I recently read "Another Kind of Cowboy". I just could NOT put it down! It was, in my opinion, amazing. I'll have to read Collective Marks! I've been having trouble finding horse-related books recently .


----------



## Juniper (May 4, 2007)

Thanks, I will get that one. I have read quite a few horse related books if you want the names. But honestly most of them were not so great. Only the subject matter made them interesting.


----------



## Shadowtales (Nov 4, 2009)

Juniper said:


> Thanks, I will get that one. I have read quite a few horse related books if you want the names. But honestly most of them were not so great. Only the subject matter made them interesting.


The usual problem is that people write horse related fiction to a formula...you know the sort of thing: feisty girl trains no-hoper horse against all odds to win....yada yada yada...oh, did I for get to mention the bad boy (good at heart) love interest?

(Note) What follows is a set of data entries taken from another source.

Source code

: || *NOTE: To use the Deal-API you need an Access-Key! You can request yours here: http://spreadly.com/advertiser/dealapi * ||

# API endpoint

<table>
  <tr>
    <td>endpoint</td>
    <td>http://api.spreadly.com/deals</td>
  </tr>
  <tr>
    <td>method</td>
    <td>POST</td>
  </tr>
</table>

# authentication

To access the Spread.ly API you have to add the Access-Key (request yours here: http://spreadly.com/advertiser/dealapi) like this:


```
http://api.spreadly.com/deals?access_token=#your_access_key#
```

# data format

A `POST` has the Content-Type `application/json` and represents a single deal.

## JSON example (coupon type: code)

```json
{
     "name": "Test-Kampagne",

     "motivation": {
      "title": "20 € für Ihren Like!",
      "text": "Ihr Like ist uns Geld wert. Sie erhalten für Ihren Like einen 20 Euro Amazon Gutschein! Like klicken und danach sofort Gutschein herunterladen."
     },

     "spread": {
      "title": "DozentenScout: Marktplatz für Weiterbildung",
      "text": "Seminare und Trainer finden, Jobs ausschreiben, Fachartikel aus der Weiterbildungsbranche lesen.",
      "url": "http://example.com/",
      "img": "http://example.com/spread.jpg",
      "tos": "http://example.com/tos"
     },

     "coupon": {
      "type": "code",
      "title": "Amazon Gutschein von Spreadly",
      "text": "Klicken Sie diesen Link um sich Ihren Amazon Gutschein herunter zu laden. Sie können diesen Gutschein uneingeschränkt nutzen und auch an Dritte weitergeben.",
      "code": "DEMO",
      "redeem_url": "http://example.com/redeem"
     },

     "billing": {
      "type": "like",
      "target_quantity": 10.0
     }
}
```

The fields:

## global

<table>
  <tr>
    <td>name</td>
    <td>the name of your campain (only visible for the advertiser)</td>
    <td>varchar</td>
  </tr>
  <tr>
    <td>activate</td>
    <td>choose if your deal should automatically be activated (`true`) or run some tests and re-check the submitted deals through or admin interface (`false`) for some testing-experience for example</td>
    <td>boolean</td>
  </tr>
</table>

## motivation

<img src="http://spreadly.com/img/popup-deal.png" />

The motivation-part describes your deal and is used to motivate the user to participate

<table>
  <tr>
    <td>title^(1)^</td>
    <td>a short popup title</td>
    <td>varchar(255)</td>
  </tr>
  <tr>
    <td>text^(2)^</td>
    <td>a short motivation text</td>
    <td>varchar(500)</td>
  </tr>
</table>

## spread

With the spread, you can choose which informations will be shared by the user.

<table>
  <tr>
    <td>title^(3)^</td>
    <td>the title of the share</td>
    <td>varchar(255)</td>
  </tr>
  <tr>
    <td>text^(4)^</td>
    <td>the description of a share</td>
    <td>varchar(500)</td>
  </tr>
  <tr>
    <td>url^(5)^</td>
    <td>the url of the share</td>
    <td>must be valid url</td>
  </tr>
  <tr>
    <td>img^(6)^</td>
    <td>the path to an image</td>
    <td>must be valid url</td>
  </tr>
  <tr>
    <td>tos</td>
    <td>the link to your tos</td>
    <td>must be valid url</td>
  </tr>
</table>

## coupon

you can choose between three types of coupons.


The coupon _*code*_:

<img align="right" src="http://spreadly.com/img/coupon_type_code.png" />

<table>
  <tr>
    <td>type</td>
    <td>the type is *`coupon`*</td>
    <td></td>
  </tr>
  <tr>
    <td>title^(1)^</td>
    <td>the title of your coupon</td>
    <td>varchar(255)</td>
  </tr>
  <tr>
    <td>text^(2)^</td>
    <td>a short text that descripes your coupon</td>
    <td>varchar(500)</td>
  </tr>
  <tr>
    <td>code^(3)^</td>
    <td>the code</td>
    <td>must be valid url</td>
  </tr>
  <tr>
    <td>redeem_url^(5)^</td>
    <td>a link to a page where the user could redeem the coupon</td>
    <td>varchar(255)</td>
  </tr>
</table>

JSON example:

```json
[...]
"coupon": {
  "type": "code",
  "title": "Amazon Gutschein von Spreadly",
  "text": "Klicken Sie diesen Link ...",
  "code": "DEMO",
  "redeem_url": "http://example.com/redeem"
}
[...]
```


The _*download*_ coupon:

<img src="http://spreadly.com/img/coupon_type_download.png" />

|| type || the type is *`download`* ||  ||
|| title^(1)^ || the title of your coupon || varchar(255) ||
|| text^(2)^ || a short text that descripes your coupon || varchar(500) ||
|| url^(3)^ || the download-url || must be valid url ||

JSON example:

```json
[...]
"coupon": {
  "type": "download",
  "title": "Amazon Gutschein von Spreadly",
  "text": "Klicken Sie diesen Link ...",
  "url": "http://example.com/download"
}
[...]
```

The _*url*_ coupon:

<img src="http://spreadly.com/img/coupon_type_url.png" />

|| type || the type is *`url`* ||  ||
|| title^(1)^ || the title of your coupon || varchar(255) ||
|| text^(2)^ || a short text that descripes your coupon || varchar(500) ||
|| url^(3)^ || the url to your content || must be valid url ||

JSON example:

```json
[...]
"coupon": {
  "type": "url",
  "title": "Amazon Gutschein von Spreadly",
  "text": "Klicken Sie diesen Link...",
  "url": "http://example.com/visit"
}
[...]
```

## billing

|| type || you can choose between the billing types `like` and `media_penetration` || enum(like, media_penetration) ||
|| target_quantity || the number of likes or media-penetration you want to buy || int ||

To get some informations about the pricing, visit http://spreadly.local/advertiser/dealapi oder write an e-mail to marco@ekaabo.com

Personally, I started as a writer by loving sci fi and fantasy and wanting to write for young adults in that genre.
I spend most of my time around horses so I suppose it was natural for them to wind up as central in what otherwise are paranormal thrillers.
I think too many authors just write wish fulfilment stuff in the 'horse fiction' sub genre, instead of interesting books that just happen feature horses!


----------



## Juniper (May 4, 2007)

Exactly, we want interesting fiction with some accurate horse stuff along the way. 
I already finished Another Kind of Cowboy! Got it from the library and read it in three days. Stayed up way too late and did not want to get up the next morning for work. Thanks for the recommendation.


----------



## BaliDoll (Sep 21, 2009)

I love "Not By Accident" by Samantha Dunn.. I've read it many many times! Very inspiring


----------



## Juniper (May 4, 2007)

I'll have to read it. Thanks for another suggestion


----------



## Semperfiwife (Jul 17, 2009)

Now this is something I could talk about all day! I love to read and I love horses :0) 
Chosen by a Horse by Susan Richards
great story, but get out the kleenex
The Horse Whisperer by Nicholas Evans
What a great book!
Ridding Lessons by Sara Gruen
I thought this was an alright book. The story was good, but not a book you end feeling good. 
that's all I can think of for right now. I've already looked into getting the books you suggested


----------



## Juniper (May 4, 2007)

Thanks for more ideas.


----------



## VanillaBean (Oct 19, 2008)

I LOVE Beauty...amazing book.
Black Beauty also
The Thorughbred series
Chase-eh...kinda slow but it was ok
Heartland
ikd why but i cant think of too may others


----------



## Juniper (May 4, 2007)

some more I have read and my "reviews"
The God of Animals, by Aryn Kyle - highly recommended to me. Kind of grim but had quite a bit of horse in the story. Well written.
Horse Power, A Kyle Shannon Mystery, by Linda Mickey - very light reading, not much depth in the horse part.
Flying Changes, by Sara Gruen - medium, not real good or bad in writing and horses content.


----------